Walls buckled. Ceilings caved. The corridor behind her became a gauntlet of falling debris, forcing the Mandarin to weave through the wreckage and keep blasting it clear with his rings.
In the command room above, the two generals stared at each other in silence. They had no camera feed, but the sounds of demolition told them enough. Whatever this was going to cost to repair, the paperwork alone would be brutal.
The Kandahar US military base had, in a single afternoon, effectively retired itself from active service.
Daisy Johnson had accomplished what the Afghan resistance had been trying to do for years and had never managed to do.
She'd been the one swinging the punches, yet she still looked like she'd spent three days hauling bricks at a construction site. Dust and grime coated everything — you could barely tell from her outline that she was female. The Mandarin behind her was even worse off. Any trace of his dignified bearing was long gone.
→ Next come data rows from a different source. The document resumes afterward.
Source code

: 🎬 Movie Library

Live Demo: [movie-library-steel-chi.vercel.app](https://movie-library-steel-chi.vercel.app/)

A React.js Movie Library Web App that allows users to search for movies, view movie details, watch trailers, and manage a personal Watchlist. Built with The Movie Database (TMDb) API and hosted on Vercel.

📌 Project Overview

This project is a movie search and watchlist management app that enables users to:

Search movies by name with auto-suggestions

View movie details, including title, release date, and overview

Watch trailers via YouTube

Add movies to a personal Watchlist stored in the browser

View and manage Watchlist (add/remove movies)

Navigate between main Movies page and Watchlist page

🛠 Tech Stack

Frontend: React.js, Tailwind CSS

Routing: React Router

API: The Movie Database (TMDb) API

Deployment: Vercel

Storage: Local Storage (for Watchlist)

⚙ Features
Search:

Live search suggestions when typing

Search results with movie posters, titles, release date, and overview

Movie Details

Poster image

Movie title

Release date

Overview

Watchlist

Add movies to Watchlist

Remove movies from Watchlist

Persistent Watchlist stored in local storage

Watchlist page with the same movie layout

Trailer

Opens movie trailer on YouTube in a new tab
Hair white with plaster, his dark green robes shredded down one side from a jagged edge, the continuous ring usage visibly draining him — though the fury on his face burned hotter than ever.
Daisy's biggest fear was that he'd suddenly leap out and unleash something devastating. Fortunately, his hatred for her was personal now. He didn't want her dying quickly. He wanted to kill her slowly, inch by inch.
She followed the route she'd memorized, threading through the base interior. The ambush point was close.
Almost there.
"Over here — move, move!" Colonel Rhodes and Mockingbird were waiting just ahead.
She barely heard them. She was already past them, a blur of speed so extreme that the air screamed in her wake.
Both of them froze.
Was that... a sonic boom? From a human being?
They stared at where she'd been for a half-second, then both snapped back to focus. Three — two — one — they slammed the controls simultaneously. A blast door dropped from the ceiling: a reinforced-alloy slab weighing thousands of pounds, fireproof and impervious to electronic scanning. The impact shook the floor.
This was the classified vault built for nuclear warheads — never actually used, with nothing inside but the structure itself. But the contractor had built it exactly to spec: a hundred square meters (roughly 1,000 square feet) of steel-reinforced concrete walls with high-hardness alloy plates bolted to the interior. Even with explosives, an ordinary person would need three days to get through it.
That said, none of this was going to hold the Mandarin forever. And everyone knew it.
When the old man came around the corner and found the blast door in his way — and heard the second door drop behind him — he actually smiled.
"You think this scrap metal is going to stop me?"
He pressed both hands against the door and began channeling power. But the moment he spoke, the trap activated.
High-pressure jets of acid erupted from all four corners of the chamber, aimed directly at him.
"Amateur theatrics." The acid did nothing to his skin, but his robes were another matter — and he had too much dignity for that. He turned and fired four ice arrows in rapid succession, freezing the nozzles.
Before he could say another word, the second wave hit.
Fast-setting concrete poured in from every direction.
The Mandarin's brow furrowed slightly. Nothing lethal. It felt less like an attack and more like someone was trying to annoy him.
Instinct kicked in. He summoned the fire ring and torched the slurry. The air in the sealed room turned thick and black, and then the smell hit — acrid, chemical, eye-watering.
In a corner he hadn't been watching, a cluster of thin probes exhaled pale green wisps of smoke into the chamber.
This was a compound from Viper's memory — something Daisy had quietly catalogued. It had no lethality whatsoever. An ordinary person could drink it by the gallon and be fine. But it did one thing, and it did that one thing extraordinarily well:
Paralysis. It was ten times more potent than the anesthetics used by SHIELD or the military.